As a long time Fall Out Boy fan, I’ve spent a few years now watching my favorite Chicago pop-punks at local venues like Chain Reaction and the Mouse House - and if, three years ago, somebody had told me the band would be playing arenas by now, I wouldn’t have believed them. But the band has been in the public eye for some time now, selling millions of records and playing bigger and bigger tours. And still it was surprising to see the group at Honda Center in Anaheim, headlining the last of several postponed Honda Civic Tour stops in SoCal that also featured +44, the Academy Is …, Paul Wall and Cobra Starship.
I skipped Cobra Starship (seen ’em too many times since their inception last summer) and Wall (who was sloppy at last year’s Powerhouse), and instead arrived during the Academy Is …’s performance. The band romped through new material from Santi and threw in the best numbers from its debut, Almost Here. Lead singer William Beckett kicked at the air and danced around while delivering pitch-perfect performances of “We’ve Got a Big Mess on Our Hands” and “Checkmarks” in his finest girlie-man emo voice. Much of the crowd knew the words and gave the band its all chanting along - a response also accorded to +44, perhaps because the L.A.-based unit formed by ex-Blink-182 members Mark Hoppus and Travis Barker was treated to a homecoming welcome by the SoCal crowd. Songs from +44’s debut, by the way, came off less electronic than on record, yet they were somehow stronger live, especially when Cobra’s keytarist Victoria Asher came out for the call-and-response number “Make You Smile.”

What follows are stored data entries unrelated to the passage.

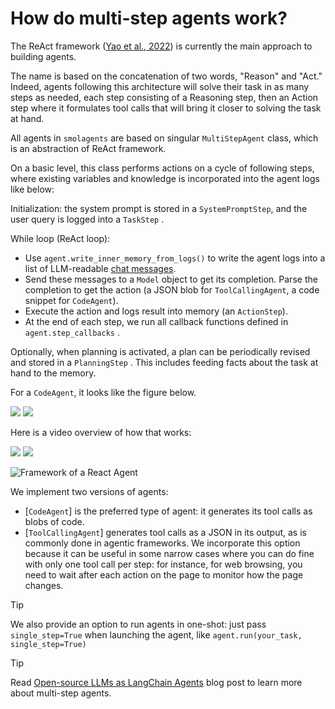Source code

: <!--Copyright 2024 The HuggingFace Team. All rights reserved.

Licensed under the Apache License, Version 2.0 (the "License"); you may not use this file except in compliance with
the License. You may obtain a copy of the License at

http://www.apache.org/licenses/LICENSE-2.0

Unless required by applicable law or agreed to in writing, software distributed under the License is distributed on
an "AS IS" BASIS, WITHOUT WARRANTIES OR CONDITIONS OF ANY KIND, either express or implied. See the License for the
specific language governing permissions and limitations under the License.

⚠️ Note that this file is in Markdown but contain specific syntax for our doc-builder (similar to MDX) that may not be
rendered properly in your Markdown viewer.

-->
# How do multi-step agents work?

The ReAct framework ([Yao et al., 2022](https://huggingface.co/papers/2210.03629)) is currently the main approach to building agents.

The name is based on the concatenation of two words, "Reason" and "Act." Indeed, agents following this architecture will solve their task in as many steps as needed, each step consisting of a Reasoning step, then an Action step where it formulates tool calls that will bring it closer to solving the task at hand.

All agents in `smolagents` are based on singular `MultiStepAgent` class, which is an abstraction of ReAct framework.

On a basic level, this class performs actions on a cycle of following steps, where existing variables and knowledge is incorporated into the agent logs like below: 

Initialization: the system prompt is stored in a `SystemPromptStep`, and the user query is logged into a `TaskStep` .

While loop (ReAct loop):

- Use `agent.write_inner_memory_from_logs()` to write the agent logs into a list of LLM-readable [chat messages](https://huggingface.co/docs/transformers/en/chat_templating).
- Send these messages to a `Model` object to get its completion. Parse the completion to get the action (a JSON blob for `ToolCallingAgent`, a code snippet for `CodeAgent`).
- Execute the action and logs result into memory (an `ActionStep`).
- At the end of each step, we run all callback functions defined in `agent.step_callbacks` .

Optionally, when planning is activated, a plan can be periodically revised and stored in a `PlanningStep` . This includes feeding facts about the task at hand to the memory.

For a `CodeAgent`, it looks like the figure below.

<div class="flex justify-center">
    <img
        class="block dark:hidden"
        src="https://huggingface.co/datasets/huggingface/documentation-images/resolve/main/smolagents/codeagent_docs.png"
    />
    <img
        class="hidden dark:block"
        src="https://huggingface.co/datasets/huggingface/documentation-images/resolve/main/smolagents/codeagent_docs.png"
    />
</div>

Here is a video overview of how that works:

<div class="flex justify-center">
    <img
        class="block dark:hidden"
        src="https://huggingface.co/datasets/huggingface/documentation-images/resolve/main/transformers/Agent_ManimCE.gif"
    />
    <img
        class="hidden dark:block"
        src="https://huggingface.co/datasets/huggingface/documentation-images/resolve/main/transformers/Agent_ManimCE.gif"
    />
</div>

![Framework of a React Agent](https://huggingface.co/datasets/huggingface/documentation-images/resolve/main/blog/open-source-llms-as-agents/ReAct.png)

We implement two versions of agents: 
- [`CodeAgent`] is the preferred type of agent: it generates its tool calls as blobs of code.
- [`ToolCallingAgent`] generates tool calls as a JSON in its output, as is commonly done in agentic frameworks. We incorporate this option because it can be useful in some narrow cases where you can do fine with only one tool call per step: for instance, for web browsing, you need to wait after each action on the page to monitor how the page changes.

> [!TIP]
> We also provide an option to run agents in one-shot: just pass `single_step=True` when launching the agent, like `agent.run(your_task, single_step=True)`

> [!TIP]
> Read [Open-source LLMs as LangChain Agents](https://huggingface.co/blog/open-source-llms-as-agents) blog post to learn more about multi-step agents.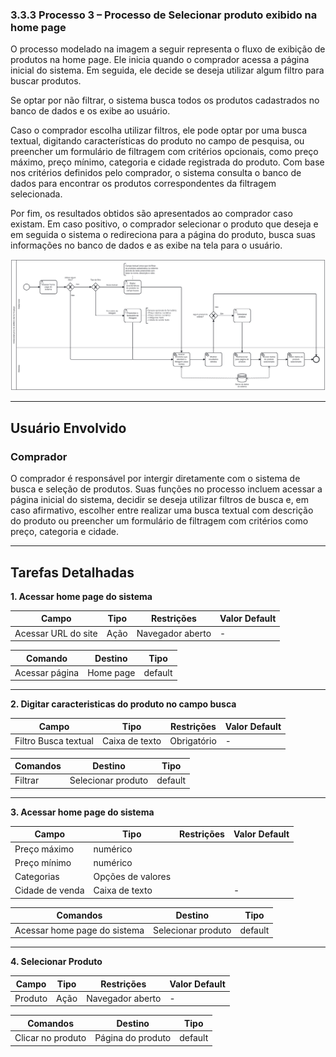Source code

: ### 3.3.3 Processo 3 – Processo de Selecionar produto exibido na home page

O processo modelado na imagem a seguir representa o fluxo de exibição de produtos na home page. Ele inicia quando o comprador acessa a página inicial do sistema. Em seguida, ele decide se deseja utilizar algum filtro para buscar produtos. 

Se optar por não filtrar, o sistema busca todos os produtos cadastrados no banco de dados e os exibe ao usuário. 

Caso o comprador escolha utilizar filtros, ele pode optar por uma busca textual, digitando características do produto no campo de pesquisa, ou preencher um formulário de filtragem com critérios opcionais, como preço máximo, preço mínimo, categoria e cidade registrada do produto. Com base nos critérios definidos pelo comprador, o sistema consulta o banco de dados para encontrar os produtos correspondentes da filtragem selecionada. 

Por fim, os resultados obtidos são apresentados ao comprador caso existam. Em caso positivo, o comprador selecionar o produto que deseja e em seguida o sistema o redireciona para a página do produto, busca suas informações no banco de dados e as exibe na tela para o usuário.

![Processo de Selecionar produto exibido na home page](../images/processo03-selecionar-produto-exibido-na-home-page.png "Modelo BPMN do Processo 3.")

---

## **Usuário Envolvido**

### **Comprador**
O comprador é responsável por intergir diretamente com o sistema de busca e seleção de produtos. Suas funções no processo incluem acessar a página inicial do sistema, decidir se deseja utilizar filtros de busca e, em caso afirmativo, escolher entre realizar uma busca textual com descrição do produto ou preencher um formulário de filtragem com critérios como preço, categoria e cidade.

---

## **Tarefas Detalhadas**

**1. Acessar home page do sistema**

| **Campo** | **Tipo** | **Restrições** | **Valor Default** |
|-----------|---------|---------------|------------------|
| Acessar URL do site | Ação | Navegador aberto | - |

| **Comando** | **Destino** | **Tipo** | 
|-----------|---------|---------------|
| Acessar página | Home page | default |

---

**2. Digitar caracteristicas do produto no campo busca**

| **Campo** |  **Tipo**       | **Restrições** | **Valor Default** |
| ---    | ---  | ---      | --- |
| Filtro Busca textual | Caixa de texto | Obrigatório | - |

| **Comandos**         |  **Destino**                   | **Tipo** |
| ---                  | ---                            | ---               |
| Filtrar | Selecionar produto | default           |

---

**3. Acessar home page do sistema**

| **Campo** |  **Tipo**       | **Restrições** | **Valor Default** |
| ---    | ---  | ---      | --- |
| Preço máximo   | numérico |  |
| Preço mínimo   | numérico |  |
| Categorias | Opções de valores |  |  |
| Cidade de venda | Caixa de texto |  | - |

| **Comandos**         |  **Destino**                   | **Tipo** |
| ---                  | ---                            | ---               |
| Acessar home page do sistema | Selecionar produto | default           |

---

**4. Selecionar Produto**

| **Campo** | **Tipo** | **Restrições** | **Valor Default** |
|-----------|---------|---------------|------------------|
| Produto | Ação | Navegador aberto | - |

| **Comandos**         |  **Destino**                   | **Tipo** |
| ---                  | ---                            | ---               |
| Clicar no produto | Página do produto | default           |
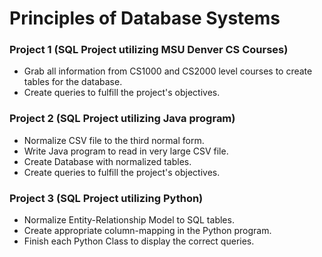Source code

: # Principles of Database Systems

### Project 1 (SQL Project utilizing MSU Denver CS Courses)

- Grab all information from CS1000 and CS2000 level courses to create tables for the database.
- Create queries to fulfill the project's objectives.

### Project 2  (SQL Project utilizing Java program)

- Normalize CSV file to the third normal form.
- Write Java program to read in very large CSV file.
- Create Database with normalized tables. 
- Create queries to fulfill the project's objectives.

### Project 3 (SQL Project utilizing Python)

- Normalize Entity-Relationship Model to SQL tables.
- Create appropriate column-mapping in the Python program.
- Finish each Python Class to display the correct queries.
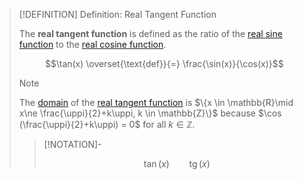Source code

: >[!DEFINITION] Definition: Real Tangent Function
>
>The **real tangent function** is defined as the ratio of the [real sine function](../Real%20Sine%20Function/Real%20Sine%20Function.md) to the [real cosine function](../Real%20Cosine%20Function/Real%20Cosine%20Function.md).
>
>$$\tan(x) \overset{\text{def}}{=} \frac{\sin(x)}{\cos(x)}$$
>
>>[!NOTE]
>>
>>The [domain](../../../../Functions/Function.md) of the [real tangent function](Real%20Tangent%20Function.md) is $\{x \in \mathbb{R}\mid x\ne \frac{\uppi}{2}+k\uppi, k \in \mathbb{Z}\}$ because $\cos (\frac{\uppi}{2}+k\uppi) = 0$ for all $k \in \mathbb{Z}$.
>>
>
>>[!NOTATION]-
>>
>>$$\tan (x) \qquad \mathop{\operatorname{tg}}(x)$$
>>
>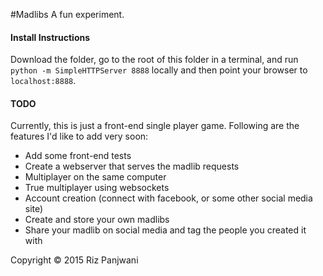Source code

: #Madlibs
A fun experiment.

#### Install Instructions
Download the folder, go to the root of this folder in a terminal, and run `python -m SimpleHTTPServer 8888` locally and then point your browser to `localhost:8888`.

#### TODO
Currently, this is just a front-end single player game. Following are the features I'd like to add very soon:

- Add some front-end tests
- Create a webserver that serves the madlib requests
- Multiplayer on the same computer
- True multiplayer using websockets
- Account creation (connect with facebook, or some other social media site)
- Create and store your own madlibs
- Share your madlib on social media and tag the people you created it with

Copyright © 2015 Riz Panjwani
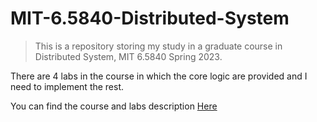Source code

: # MIT-6.5840-Distributed-System
>This is a repository storing my study in a graduate course in Distributed System, MIT 6.5840 Spring 2023. 

There are 4 labs in the course in which the core logic are provided and I need to implement the rest.

You can find the course and labs description [Here](https://pdos.csail.mit.edu/6.824/index.html)


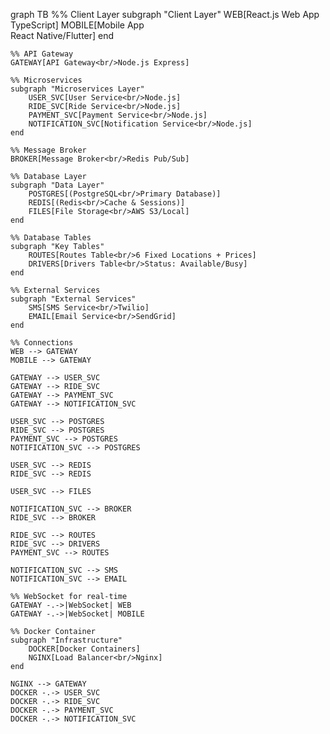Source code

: graph TB
    %% Client Layer
    subgraph "Client Layer"
        WEB[React.js Web App<br/>TypeScript]
        MOBILE[Mobile App<br/>React Native/Flutter]
    end

    %% API Gateway
    GATEWAY[API Gateway<br/>Node.js Express]

    %% Microservices
    subgraph "Microservices Layer"
        USER_SVC[User Service<br/>Node.js]
        RIDE_SVC[Ride Service<br/>Node.js]
        PAYMENT_SVC[Payment Service<br/>Node.js]
        NOTIFICATION_SVC[Notification Service<br/>Node.js]
    end

    %% Message Broker
    BROKER[Message Broker<br/>Redis Pub/Sub]

    %% Database Layer
    subgraph "Data Layer"
        POSTGRES[(PostgreSQL<br/>Primary Database)]
        REDIS[(Redis<br/>Cache & Sessions)]
        FILES[File Storage<br/>AWS S3/Local]
    end

    %% Database Tables
    subgraph "Key Tables"
        ROUTES[Routes Table<br/>6 Fixed Locations + Prices]
        DRIVERS[Drivers Table<br/>Status: Available/Busy]
    end

    %% External Services
    subgraph "External Services"
        SMS[SMS Service<br/>Twilio]
        EMAIL[Email Service<br/>SendGrid]
    end

    %% Connections
    WEB --> GATEWAY
    MOBILE --> GATEWAY
    
    GATEWAY --> USER_SVC
    GATEWAY --> RIDE_SVC
    GATEWAY --> PAYMENT_SVC
    GATEWAY --> NOTIFICATION_SVC

    USER_SVC --> POSTGRES
    RIDE_SVC --> POSTGRES
    PAYMENT_SVC --> POSTGRES
    NOTIFICATION_SVC --> POSTGRES

    USER_SVC --> REDIS
    RIDE_SVC --> REDIS

    USER_SVC --> FILES
    
    NOTIFICATION_SVC --> BROKER
    RIDE_SVC --> BROKER

    RIDE_SVC --> ROUTES
    RIDE_SVC --> DRIVERS
    PAYMENT_SVC --> ROUTES

    NOTIFICATION_SVC --> SMS
    NOTIFICATION_SVC --> EMAIL

    %% WebSocket for real-time
    GATEWAY -.->|WebSocket| WEB
    GATEWAY -.->|WebSocket| MOBILE

    %% Docker Container
    subgraph "Infrastructure"
        DOCKER[Docker Containers]
        NGINX[Load Balancer<br/>Nginx]
    end

    NGINX --> GATEWAY
    DOCKER -.-> USER_SVC
    DOCKER -.-> RIDE_SVC
    DOCKER -.-> PAYMENT_SVC
    DOCKER -.-> NOTIFICATION_SVC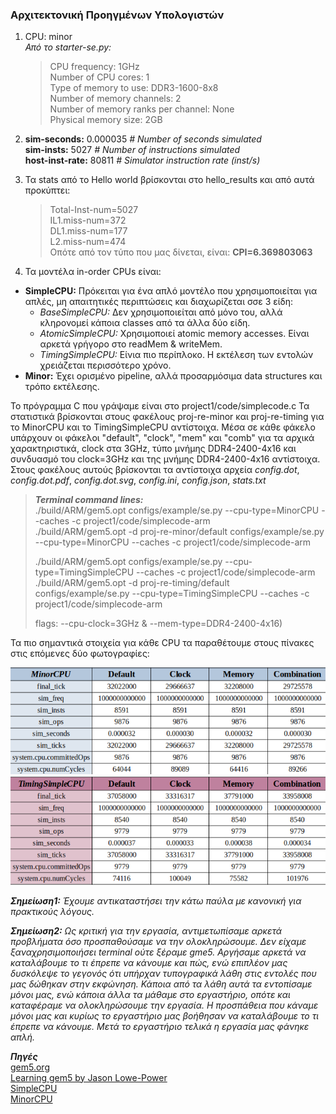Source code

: ### Αρχιτεκτονική Προηγμένων Υπολογιστών
1. CPU: minor  
   _Από το starter-se.py:_  
   >CPU frequency: 1GHz  
   >Number of CPU cores: 1  
   >Type of memory to use: DDR3-1600-8x8  
   >Number of memory channels: 2  
   >Number of memory ranks per channel: None  
   >Physical memory size: 2GB  


2. **sim-seconds:**  0.000035  _# Number of seconds simulated_  
   **sim-insts:**  5027  _# Number of instructions simulated_  
   **host-inst-rate:**  80811  _# Simulator instruction rate (inst/s)_  


3. Τα stats από το Hello world βρίσκονται στο hello_results και από αυτά προκύπτει:  
   >Total-Inst-num=5027  
   >IL1.miss-num=372  
   >DL1.miss-num=177  
   >L2.miss-num=474  
 Οπότε από τον τύπο που μας δίνεται, είναι: **CPI=6.369803063**  
   

4. Τα μοντέλα in-order CPUs είναι:  
* **SimpleCPU:** Πρόκειται για ένα απλό μοντέλο που χρησιμοποιείται για απλές, μη απαιτητικές περιπτώσεις και διαχωρίζεται σσε 3 είδη:  
  * _BaseSimpleCPU:_ Δεν χρησιμοποιείται από μόνο του, αλλά κληρονομεί κάποια classes από τα άλλα δύο είδη. 
  * _AtomicSimpleCPU:_ Χρησιμοποιεί atomic memory accesses. Είναι αρκετά γρήγορο στο readMem & writeMem.
  * _TimingSimpleCPU:_ Είνια πιο περίπλοκο. Η εκτέλεση των εντολών χρειάζεται περισσότερο χρόνο.
* **Minor:** Έχει ορισμένο pipeline, αλλά προσαρμόσιμα data structures και τρόπο εκτέλεσης.  
  
  
Το πρόγραμμα C που γράψαμε είναι στο project1/code/simplecode.c
Τα στατιστικά βρίσκονται στους φακέλους proj-re-minor και proj-re-timing για το MinorCPU και το TimingSimpleCPU αντίστοιχα. Μέσα σε κάθε φάκελο υπάρχουν οι φάκελοι "default", "clock", "mem" και "comb" για τα αρχικά χαρακτηριστικά, clock στα 3GHz, τύπο μνήμης DDR4-2400-4x16 και συνδυασμό του clock=3GHz και της μνήμης DDR4-2400-4x16 αντίστοιχα. Στους φακέλους αυτούς βρίσκονται τα αντίστοιχα αρχεία _config.dot_, _config.dot.pdf_, _config.dot.svg_, _config.ini_, _config.json_, _stats.txt_  
  
>_**Terminal command lines:**_  
> ./build/ARM/gem5.opt configs/example/se.py --cpu-type=MinorCPU --caches -c project1/code/simplecode-arm  
> ./build/ARM/gem5.opt -d proj-re-minor/default configs/example/se.py --cpu-type=MinorCPU --caches -c project1/code/simplecode-arm  
>  
> ./build/ARM/gem5.opt configs/example/se.py --cpu-type=TimingSimpleCPU --caches -c project1/code/simplecode-arm  
> ./build/ARM/gem5.opt -d proj-re-timing/default configs/example/se.py --cpu-type=TimingSimpleCPU --caches -c project1/code/simplecode-arm  
>  
> flags: --cpu-clock=3GHz & --mem-type=DDR4-2400-4x16)  
  
 
Τα πιο σημαντικά στοιχεία για κάθε CPU τα παραθέτουμε στους πίνακες στις επόμενες δύο φωτογραφίες:  

![different-stats-minor](https://github.com/Rallu921/ArchProject1/blob/main/different_stats_minor.png)  
![different-stats-timing](https://github.com/Rallu921/ArchProject1/blob/main/different_stats_timing.png)  



_**Σημείωση1:** 
Έχουμε αντικαταστήσει την κάτω παύλα με κανονική για πρακτικούς λόγους._


_**Σημείωση2:** 
Ως κριτική για την εργασία, αντιμετωπίσαμε αρκετά προβλήματα όσο προσπαθούσαμε να την ολοκληρώσουμε. Δεν είχαμε ξαναχρησιμοποιήσει terminal ούτε ξέραμε gme5. Αργήσαμε αρκετά να καταλάβουμε το τι έπρεπε να κάνουμε και πώς, ενώ επιπλέον μας δυσκόλεψε το γεγονός ότι υπήρχαν τυπογραφικά λάθη στις εντολές που μας δώθηκαν στην εκφώνηση. Κάποια από τα λάθη αυτά τα εντοπίσαμε μόνοι μας, ενώ κάποια άλλα τα μάθαμε στο εργαστήριο, οπότε και καταφέραμε να ολοκληρώσουμε την εργασία. Η προσπάθεια που κάναμε μόνοι μας και κυρίως το εργαστήριο μας βοήθησαν να καταλάβουμε το τι έπρεπε να κάνουμε. Μετά το εργαστήριο τελικά η εργασία μας φάνηκε απλή._
  
   

_**Πηγές**_  
[gem5.org](https://www.gem5.org/)  
[Learning gem5 by Jason Lowe-Power](http://learning.gem5.org/tutorial/index.html)  
[SimpleCPU](https://www.gem5.org/documentation/general_docs/cpu_models/SimpleCPU)  
[MinorCPU](https://www.gem5.org/documentation/general_docs/cpu_models/minor_cpu)  

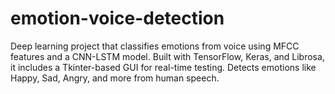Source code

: # emotion-voice-detection
Deep learning project that classifies emotions from voice using MFCC features and a CNN-LSTM model. Built with TensorFlow, Keras, and Librosa, it includes a Tkinter-based GUI for real-time testing. Detects emotions like Happy, Sad, Angry, and more from human speech.
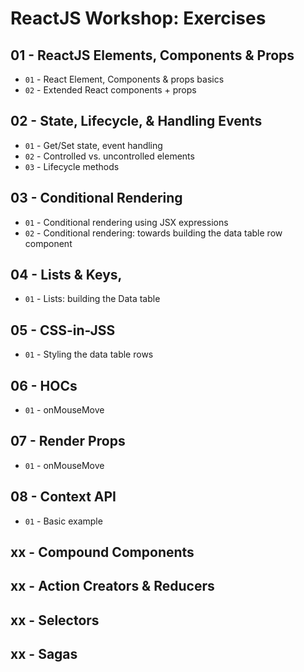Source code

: # ReactJS Workshop: Exercises

## 01 - ReactJS Elements, Components & Props
- `01` - React Element, Components & props basics
- `02` - Extended React components + props

## 02 - State, Lifecycle, & Handling Events
- `01` - Get/Set state, event handling
- `02` - Controlled vs. uncontrolled elements
- `03` - Lifecycle methods

## 03 - Conditional Rendering
- `01` - Conditional rendering using JSX expressions
- `02` - Conditional rendering: towards building the data table row component

## 04 - Lists & Keys,
- `01` - Lists: building the Data table

## 05 - CSS-in-JSS
- `01` - Styling the data table rows

## 06 - HOCs
- `01` - onMouseMove

## 07 - Render Props
- `01` - onMouseMove

## 08 - Context API
- `01` - Basic example

## xx - Compound Components
## xx - Action Creators & Reducers
## xx - Selectors
## xx - Sagas
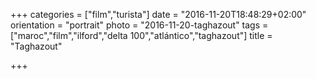 +++
categories = ["film","turista"]
date = "2016-11-20T18:48:29+02:00"
orientation = "portrait"
photo = "2016-11-20-taghazout"
tags = ["maroc","film","ilford","delta 100","atlántico","taghazout"]
title = "Taghazout"

+++
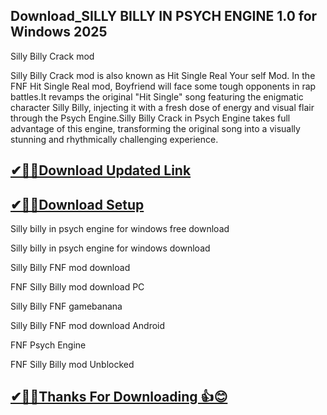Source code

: ## Download_SILLY BILLY IN PSYCH ENGINE 1.0 for Windows 2025

 Silly Billy Crack mod

 Silly Billy Crack mod is also known as Hit Single Real Your self Mod. In the FNF Hit Single Real mod, Boyfriend will face some tough opponents in rap battles.It revamps the original "Hit Single" song featuring the enigmatic character Silly Billy, injecting it with a fresh dose of energy and visual flair through the Psych Engine.Silly Billy Crack in Psych Engine takes full advantage of this engine, transforming the original song into a visually stunning and rhythmically challenging experience. 

## [ ✔🎉🚀Download Updated Link](https://freeprosoft.co/ddl/)

## [✔🎉🚀Download Setup](https://freeprosoft.co/ddl/)

Silly billy in psych engine for windows free download

Silly billy in psych engine for windows download

Silly Billy FNF mod download

FNF Silly Billy mod download PC

Silly Billy FNF gamebanana

Silly Billy FNF mod download Android

FNF Psych Engine

FNF Silly Billy mod Unblocked


## [✔🎉🚀Thanks For Downloading 👍😊](https://freeprosoft.co/ddl/)
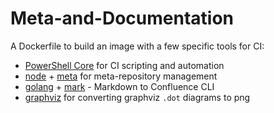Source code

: # Meta-and-Documentation

A Dockerfile to build an image with a few specific tools for CI:

- [PowerShell Core](https://github.com/PowerShell/PowerShell) for CI scripting and automation
- [node](https://nodejs.org/en/download/) + [meta](https://github.com/mateodelnorte/meta) for meta-repository management
- [golang](https://golang.org/doc/install) + [mark](https://github.com/kovetskiy/mark) - Markdown to Confluence CLI
- [graphviz](https://graphviz.org/download/) for converting graphviz `.dot` diagrams to png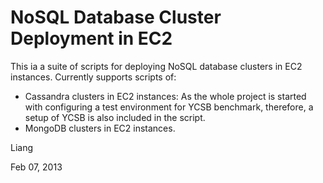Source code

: NoSQL Database Cluster Deployment in EC2
================================

This ia a suite of scripts for deploying NoSQL database clusters in EC2 instances. Currently supports scripts of:

* Cassandra clusters in EC2 instances: As the whole project is started with configuring a test environment for YCSB benchmark, therefore, a setup of YCSB is also included in the script.
* MongoDB clusters in EC2 instances.

Liang

Feb 07, 2013
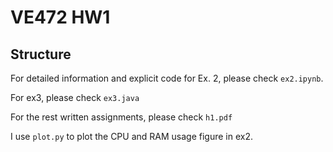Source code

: # VE472 HW1

## Structure

For detailed information and explicit code for Ex. 2, please check `ex2.ipynb`.

For ex3, please check `ex3.java`

For the rest written assignments, please check `h1.pdf`

I use `plot.py` to plot the CPU and RAM usage figure in ex2.

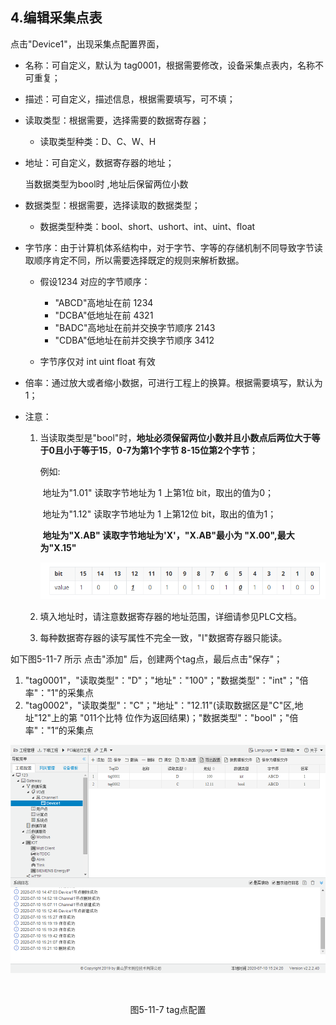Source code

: ## 4.编辑采集点表

点击"Device1"，出现采集点配置界面，

- 名称：可自定义，默认为  tag0001，根据需要修改，设备采集点表内，名称不可重复；

- 描述：可自定义，描述信息，根据需要填写，可不填；

- 读取类型：根据需要，选择需要的数据寄存器；

  - 读取类型种类：D、C、W、H

- 地址：可自定义，数据寄存器的地址；

  当数据类型为bool时 ,地址后保留两位小数

- 数据类型：根据需要，选择读取的数据类型；

  - 数据类型种类：bool、short、ushort、int、uint、float

- 字节序：由于计算机体系结构中，对于字节、字等的存储机制不同导致字节读取顺序肯定不同，所以需要选择既定的规则来解析数据。

  - 假设1234 对应的字节顺序：

    - "ABCD"高地址在前   1234
    - "DCBA"低地址在前 4321
    - "BADC"高地址在前并交换字节顺序   2143
    - "CDBA"低地址在前并交换字节顺序  3412
  - 字节序仅对 int  uint  float  有效

- 倍率：通过放大或者缩小数据，可进行工程上的换算。根据需要填写，默认为1；

- 注意：

  1. 当读取类型是"bool"时，**地址必须保留两位小数并且小数点后两位大于等于0且小于等于15**，**0-7为第1个字节  8-15位第2个字节**；

     例如:

     ​	地址为"1.01"  读取字节地址为 1 上第1位  bit，取出的值为0；

     ​	地址为"1.12"  读取字节地址为 1 上第12位  bit，取出的值为1；

     ​	**地址为"X.AB" 读取字节地址为'X'，"X.AB"最小为 "X.00",最大为"X.15"**

     ![1557970984875](../../../assets/bitpic.png)

  2. 填入地址时，请注意数据寄存器的地址范围，详细请参见PLC文档。

  3. 每种数据寄存器的读写属性不完全一致，"I"数据寄存器只能读。


如下图5-11-7 所示  点击"添加" 后，创建两个tag点，最后点击"保存"；

1. "tag0001"，"读取类型"："D"；"地址"："100"；"数据类型"："int"；"倍率"："1"的采集点
2. "tag0002"，"读取类型"："C"；"地址"："12.11"(读取数据区是"C"区,地址"12"上的第 "011个比特 位作为返回结果)；"数据类型"："bool"；"倍率"："1“的采集点

![](assets/tag配置.png)

​					

<center>图5-11-7 tag点配置</center>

The Fall Out Boy show was like any other I’ve seen – sloppy but enjoyable because of crowd participation, despite the number of empty seats in the house. It may not be the best live band, but the quartet still gave its all in its first stab at arena spectacle. Flames, sparks, streamers and flash pots dotted the stage throughout the set, but as is often the case with My Chemical Romance’s shows lately, it was mostly unnecessary tricks. FOB’s production skills, like the group’s performance skills, may never improve. Still, the band offered a variety of cuts from its lengthy catalogue, coming off sharpest on new material: “This Ain’t a Scene, It’s an Arms Race,” “Hum Hallelujah,” “The Take Over, the Break’s Over.” (The band even tossed in a couple of covers, an impromptu version of Akon’s “Don’t Matter” and Michael Jackson’s “Beat It,” which bassist Pete Wentz referred to as “the greatest song ever written.”) Overall, a decent start to this next leg of the band’s career.